Liberalis memandang bahwa demokrasi merupakan salah satu syarat bagi terciptanya perdamaian. Menurut Michael Doyle, ada tiga elemen di balik klaim bahwa ‘democracy leads to peace’ , yaitu:

  1. Institusi demokratis dikontrol oleh rakyat yang pastinya tidak akan mendukung konflik kekerasan terhadap negara demokratis lainnya.
  2. Demokrasi  memegang nilai moral umum, antara lain memandang bahwa penyelesaian konflik secara damai dianggap lebih bermoral daripada aksi kekerasan.
  3. Perdamaian antar-negara demokratis akan diperkuat melalui kerjasama ekonomi dan salingketergantungan ekonomi.

Menurut Sorensen, liberalisme institutional menekankan peran institusi international dalam meningkatkan kerjasama antarnegara. Institusi-institusi  itu menyediakan aliran informasi dan forum negoisasi; dan juga membantu meyakinkan bahwa komitmen-komitmen akan dihormati.
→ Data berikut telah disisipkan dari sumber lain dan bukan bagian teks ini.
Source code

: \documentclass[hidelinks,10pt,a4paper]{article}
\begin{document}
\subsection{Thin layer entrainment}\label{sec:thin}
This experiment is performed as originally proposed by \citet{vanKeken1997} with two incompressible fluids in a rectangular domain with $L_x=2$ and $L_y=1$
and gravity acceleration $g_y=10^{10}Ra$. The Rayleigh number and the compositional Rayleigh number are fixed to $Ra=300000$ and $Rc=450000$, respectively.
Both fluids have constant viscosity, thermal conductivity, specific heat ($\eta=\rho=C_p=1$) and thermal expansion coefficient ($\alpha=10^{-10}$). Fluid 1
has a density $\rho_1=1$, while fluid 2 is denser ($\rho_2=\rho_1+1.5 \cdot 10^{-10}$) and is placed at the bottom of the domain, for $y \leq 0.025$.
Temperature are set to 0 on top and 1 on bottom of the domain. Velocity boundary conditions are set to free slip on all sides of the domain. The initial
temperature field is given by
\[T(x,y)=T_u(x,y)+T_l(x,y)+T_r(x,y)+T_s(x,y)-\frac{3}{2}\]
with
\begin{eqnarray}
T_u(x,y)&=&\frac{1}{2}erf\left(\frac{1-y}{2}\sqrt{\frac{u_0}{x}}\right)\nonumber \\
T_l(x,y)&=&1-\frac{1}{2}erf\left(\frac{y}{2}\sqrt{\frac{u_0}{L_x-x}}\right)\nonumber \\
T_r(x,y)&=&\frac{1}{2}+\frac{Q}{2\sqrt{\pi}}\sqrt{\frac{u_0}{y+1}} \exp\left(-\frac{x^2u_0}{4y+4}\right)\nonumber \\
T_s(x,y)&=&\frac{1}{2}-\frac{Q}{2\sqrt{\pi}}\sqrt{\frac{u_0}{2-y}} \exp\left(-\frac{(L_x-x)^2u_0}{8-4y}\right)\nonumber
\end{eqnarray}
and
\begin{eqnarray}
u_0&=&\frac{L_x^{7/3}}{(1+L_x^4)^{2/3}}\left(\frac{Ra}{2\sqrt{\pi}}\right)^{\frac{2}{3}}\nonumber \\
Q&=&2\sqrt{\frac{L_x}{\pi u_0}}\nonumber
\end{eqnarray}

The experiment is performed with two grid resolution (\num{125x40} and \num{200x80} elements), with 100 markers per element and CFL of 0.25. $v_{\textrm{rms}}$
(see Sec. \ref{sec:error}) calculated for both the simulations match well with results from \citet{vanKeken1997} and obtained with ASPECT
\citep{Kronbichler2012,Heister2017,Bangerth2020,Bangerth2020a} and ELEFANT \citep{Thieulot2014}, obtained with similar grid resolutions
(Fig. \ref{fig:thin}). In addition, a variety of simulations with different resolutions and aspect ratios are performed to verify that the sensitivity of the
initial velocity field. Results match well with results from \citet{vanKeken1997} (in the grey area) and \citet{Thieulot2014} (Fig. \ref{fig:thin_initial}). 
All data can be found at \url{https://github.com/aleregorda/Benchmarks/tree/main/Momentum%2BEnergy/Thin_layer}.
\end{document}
Dengan mengurangi potensi kurangnya kepercayaan antar-negara-negara, institusi akan membantu ‘menciptakan iklim yang membangun harapan terbentuknya perdamaian yang stabil.’[4]

Terkait dengan perdagangan bebas, Mosseau[5] menyatakan, kekuatan perdamaian demokratis  juga berlandaskan pada pembangunan ekonomi. Dengan kata lain, menurut Mousseau, perdamaian liberal tidaklah terjadi begitu saja, melainkan bergantung pada kesejahteraan bangsa-bangsa. Karena itu, dalam rangka menciptakan perdamaian, negara-negara kaya tidak bisa hanya berusaha mendemokratisasi negara-negara miskin, melainkan juga harus berusaha meningkatkan kesejahteraan negara-negara miskin tersebut.  Selain itu, negara maju sekalipun akan membutuhkan negara lain sebagai pasar dari komoditas mereka. Sehingga, hubungan ekonomi antarnegara perlu diatur oleh organisasi internasional yang memiliki perangkat hukum internasional.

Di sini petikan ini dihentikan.